Sœur Micaela, 67 ans — élue le 14 avril dernier présidente de l'Union des Supérieures majeures d'Italie (usmi ) — exprime ses remerciements pour ce qu'elle considère la force prophétique du Pape. Elle accueille ce souffle de renouveau en étant convaincue qu'il apportera «un nouveau regard dans la vie de l'Eglise et de la société»: précisément ce dont elle ressent depuis toujours le besoin. A son avis, en effet, «l'Eglise italienne est encore un peu paralysée par le cléricalisme qui considère la religieuse en fonction des services ecclésiaux. Donner voix et place à l'expérience de la sensibilité féminine serait nécessaire, en le comprenant également comme une reconnaissance au niveau des décisions. Nous sommes valorisées quand il s'agit du soin des espaces et des personnes — précise-t-elle — mais quand vient le moment de décider, c'est le curé qui décide». Sœur Monetti est pleinement consciente qu'il ne s'agit pas de revendiquer le sacerdoce ministériel, mais plutôt d'être en mesure d'accomplir les services au mieux de ses capacités. Pour elle, tout ministère est un service. « Si le ministère qui m'est confié investit toutes mes énergies et mes capacités, pourquoi devrais-je penser à plus? ». Et elle raconte, par exemple, avoir eu la chance de rencontrer des femmes à la tête de communautés ecclésiales de base en Amazonie ou en Argentine où « il y a vraiment une diaconie ecclésiale qui s'exprime dans la figure d'un diaconat féminin, qui nous le savons est en train de mûrir. Cela devrait suffire».

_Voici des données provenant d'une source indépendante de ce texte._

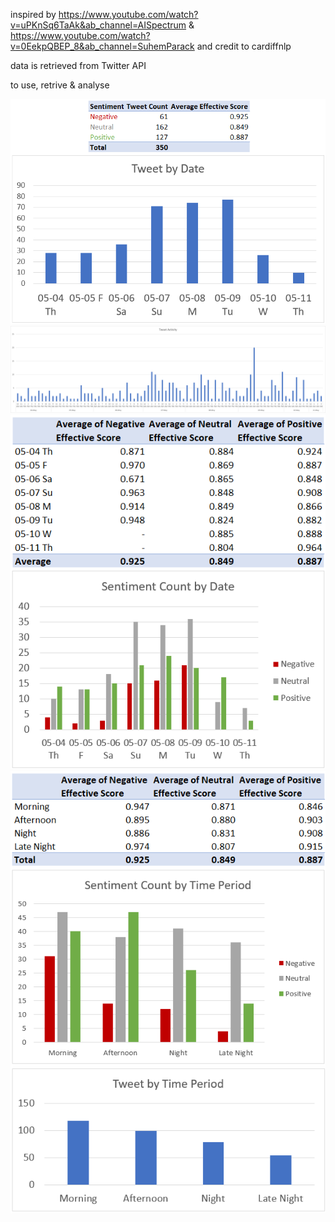 inspired by 
https://www.youtube.com/watch?v=uPKnSq6TaAk&ab_channel=AISpectrum
&
https://www.youtube.com/watch?v=0EekpQBEP_8&ab_channel=SuhemParack
and credit to cardiffnlp

data is retrieved from Twitter API

to use, retrive & analyse

![@elonmusk1](Images/1.png)
![@elonmusk2](Images/2.png)
![@elonmusk3](Images/3.png)
![@elonmusk4](Images/4.png)

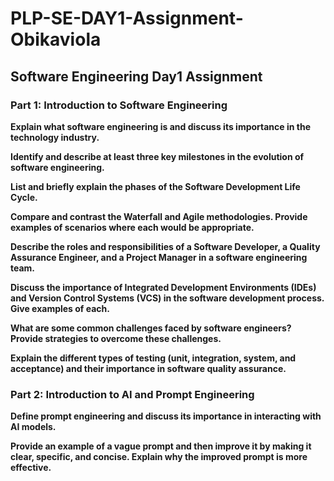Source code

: # PLP-SE-DAY1-Assignment-Obikaviola

## Software Engineering Day1 Assignment

### Part 1: Introduction to Software Engineering

**Explain what software engineering is and discuss its importance in the technology industry.**

**Identify and describe at least three key milestones in the evolution of software engineering.**

**List and briefly explain the phases of the Software Development Life Cycle.**

**Compare and contrast the Waterfall and Agile methodologies. Provide examples of scenarios where each would be appropriate.**

**Describe the roles and responsibilities of a Software Developer, a Quality Assurance Engineer, and a Project Manager in a software engineering team.**

**Discuss the importance of Integrated Development Environments (IDEs) and Version Control Systems (VCS) in the software development process. Give examples of each.**

**What are some common challenges faced by software engineers? Provide strategies to overcome these challenges.**

**Explain the different types of testing (unit, integration, system, and acceptance) and their importance in software quality assurance.**

### Part 2: Introduction to AI and Prompt Engineering

**Define prompt engineering and discuss its importance in interacting with AI models.**

**Provide an example of a vague prompt and then improve it by making it clear, specific, and concise. Explain why the improved prompt is more effective.**

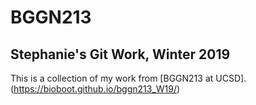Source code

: # BGGN213 
## Stephanie's Git Work, Winter 2019

This is a collection of my work from [BGGN213 at UCSD]. (https://bioboot.github.io/bggn213_W19/)
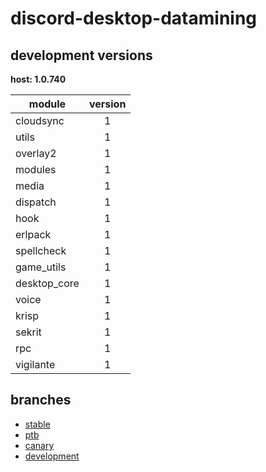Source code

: # discord-desktop-datamining

## development versions

**host: 1.0.740**

| module | version |
| ------ | :-----: |
| cloudsync | 1 |
| utils | 1 |
| overlay2 | 1 |
| modules | 1 |
| media | 1 |
| dispatch | 1 |
| hook | 1 |
| erlpack | 1 |
| spellcheck | 1 |
| game_utils | 1 |
| desktop_core | 1 |
| voice | 1 |
| krisp | 1 |
| sekrit | 1 |
| rpc | 1 |
| vigilante | 1 |

## branches

- [stable](https://github.com/OpenAsar/discord-desktop-datamining/tree/stable)
- [ptb](https://github.com/OpenAsar/discord-desktop-datamining/tree/ptb)
- [canary](https://github.com/OpenAsar/discord-desktop-datamining/tree/canary)
- [development](https://github.com/OpenAsar/discord-desktop-datamining/tree/development)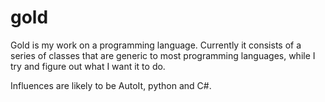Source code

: gold
====

Gold is my work on a programming language. Currently it consists of a series of classes that are generic to most programming languages, while I try and figure out what I want it to do.

Influences are likely to be AutoIt, python and C#.
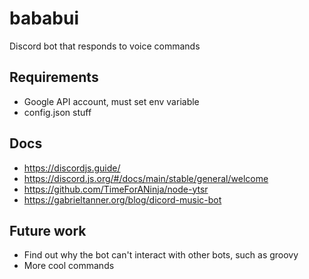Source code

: # bababui
Discord bot that responds to voice commands

## Requirements
- Google API account, must set env variable
- config.json stuff

## Docs
- https://discordjs.guide/
- https://discord.js.org/#/docs/main/stable/general/welcome
- https://github.com/TimeForANinja/node-ytsr
- https://gabrieltanner.org/blog/dicord-music-bot

## Future work
- Find out why the bot can't interact with other bots, such as groovy
- More cool commands
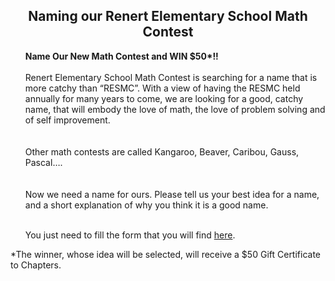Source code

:<div class="row">	    
	      <p>
	      <center><h2> Naming our Renert Elementary School Math Contest</h2></center>
	         <ul>
	   <b>Name Our New Math Contest and WIN $50*!!</b>
	  <br><br>
	Renert Elementary School Math Contest is searching for a name that is more catchy than “RESMC”. 
	         With a view of having the RESMC held annually for many years to come, we are looking for a good, catchy name, that will embody the love of math, the love of problem solving and of self improvement. 
	     <br><br><br>
	Other math contests are called Kangaroo, Beaver, Caribou, Gauss, Pascal….
			 <br><br><br>
	Now we need a name for ours. Please tell us your best idea for a name, and a short explanation of why you think it is a good name.
	<br><br>
			 </P>
	      You just need to fill the form that you will find <a href="https://docs.google.com/forms/d/e/1FAIpQLSebOqwJOamz-M8IcdIpuO4ItGLHto4TSuBMfLBbnJwEDxiSRw/viewform?vc=0&c=0&w=1&flr=0&gxids=7628" target="_blank">here</a>.
	<br>
	    </ul>   
	*The winner, whose idea will be selected, will receive a $50 Gift Certificate to Chapters.
	    
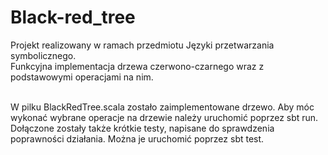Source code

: # Black-red_tree
Projekt realizowany w ramach przedmiotu Języki przetwarzania symbolicznego.<br />
Funkcyjna implementacja drzewa czerwono-czarnego wraz z podstawowymi operacjami na nim.<br /><br />

W pilku BlackRedTree.scala zostało zaimplementowane drzewo. Aby móc wykonać wybrane operacje na drzewie należy uruchomić poprzez sbt run. Dołączone zostały także krótkie testy, napisane do sprawdzenia poprawności działania. Można je uruchomić poprzez sbt test. 
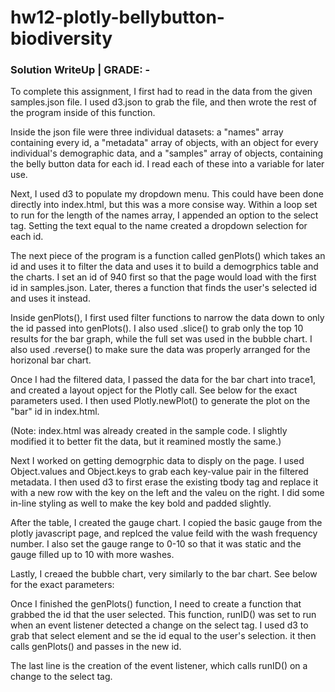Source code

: # hw12-plotly-bellybutton-biodiversity

### Solution WriteUp | GRADE: -

To complete this assignment, I first had to read in the data from the given samples.json file. I used d3.json to grab the file, and then wrote the rest of the program inside of this function. 

Inside the json file were three individual datasets: a "names" array containing every id, a "metadata" array of objects, with an object for every individual's demographic data, and a "samples" array of objects, containing the belly button data for each id. I read each of these into a variable for later use. 

Next, I used d3 to populate my dropdown menu. This could have been done directly into index.html, but this was a more consise way. Within a loop set to run for the length of the names array, I appended an option to the select tag. Setting the text equal to the name created a dropdown selection for each id. 
  
The next piece of the program is a function called genPlots() which takes an id and uses it to filter the data and uses it to build a demogrphics table and the charts. I set an id of 940 first so that the page would load with the first id in samples.json. Later, theres a function that finds the user's selected id and uses it instead. 

Inside genPlots(), I first used filter functions to narrow the data down to only the id passed into genPlots(). I also used .slice() to grab only the top 10 results for the bar graph, while the full set was used in the bubble chart. I also used .reverse() to make sure the data was properly arranged for the horizonal bar chart. 

Once I had the filtered data, I passed the data for the bar chart into trace1, and created a layout opject for the Plotly call. See below for the exact parameters used. I then used Plotly.newPlot() to generate the plot on the "bar" id in index.html. 

(Note: index.html was already created in the sample code. I slightly modified it to better fit the data, but it reamined mostly the same.)

Next I worked on getting demogrphic data to disply on the page. I used Object.values and Object.keys to grab each key-value pair in the filtered metadata. I then used d3 to first erase the existing tbody tag and replace it with a new row with the key on the left and the valeu on the right. I did some in-line styling as well to make the key bold and padded slightly. 
  
After the table, I created the gauge chart. I copied the basic gauge from the plotly javascript page, and replced the value feild with the wash frequency number. I also set the gauge range to 0-10 so that it was static and the gauge filled up to 10 with more washes. 

Lastly, I creaed the bubble chart, very similarly to the bar chart. See below for the exact parameters:

Once I finished the genPlots() function, I need to create a function that grabbed the id that the user selected. This function, runID() was set to run when an event listener detected a change on the select tag. I used d3 to grab that select element and se the id equal to the user's selection. it then calls genPlots() and passes in the new id. 
  
The last line is the creation of the event listener, which calls runID() on a change to the select tag.
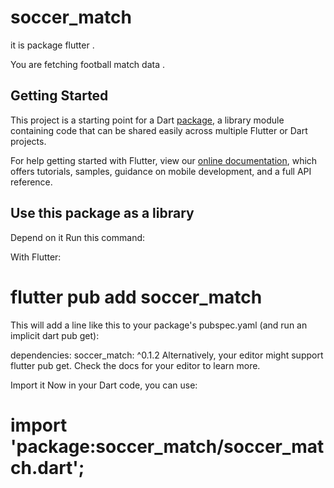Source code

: # soccer_match

it is package flutter .

You are fetching football match data .

## Getting Started

This project is a starting point for a Dart
[package](https://flutter.dev/developing-packages/),
a library module containing code that can be shared easily across
multiple Flutter or Dart projects.

For help getting started with Flutter, view our 
[online documentation](https://flutter.dev/docs), which offers tutorials, 
samples, guidance on mobile development, and a full API reference.

## Use this package as a library

Depend on it
Run this command:

With Flutter:

# flutter pub add soccer_match
This will add a line like this to your package's pubspec.yaml (and run an implicit dart pub get):


dependencies:
  soccer_match: ^0.1.2
Alternatively, your editor might support flutter pub get. Check the docs for your editor to learn more.

Import it
Now in your Dart code, you can use:

# import 'package:soccer_match/soccer_match.dart';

Micaela Monetti arrive à ce nouveau poste après avoir été Conseillère générale jusqu'en 2017 pendant un double mandat. Elle est bien consciente des nombreux défis concernant une présence significative des femmes dans la vie consacrée, et à la tête de l'usmi elle veut apporter sa contribution «dans la simplicité et la fraternité», afin de s'engager également sur des chemins qui demandent du courage. L'image des semeuses d'espérance, utilisée par le Pape lors de sa rencontre avec les religieuses réunies en Assemblée générale au Vatican sur le thème «Sur le chemin synodal, femmes témoins du Seigneur ressuscité », lui plaît beaucoup «parce qu'elle nous donne le sens de la petitesse», dit-elle, «mais aussi la force de la générativité. Il ne s'agit pas de cueillir des fruits, car ici nous ne vendons pas de fruits, mais des semences». Elle raconte que le fait d'être supérieure l'a aidée à ouvrir son esprit, son cœur et son regard précisément sur la différence, sur des mondes culturels que nous ne connaissons peut-être qu'à travers le tourisme. Une approche qui affecte également l'utilisation non évidente du langage: «Parler d'autorité dans les pays démocratiques, par exemple, a un poids très différent par rapport à la même chose faite dans les contextes autrefois communistes».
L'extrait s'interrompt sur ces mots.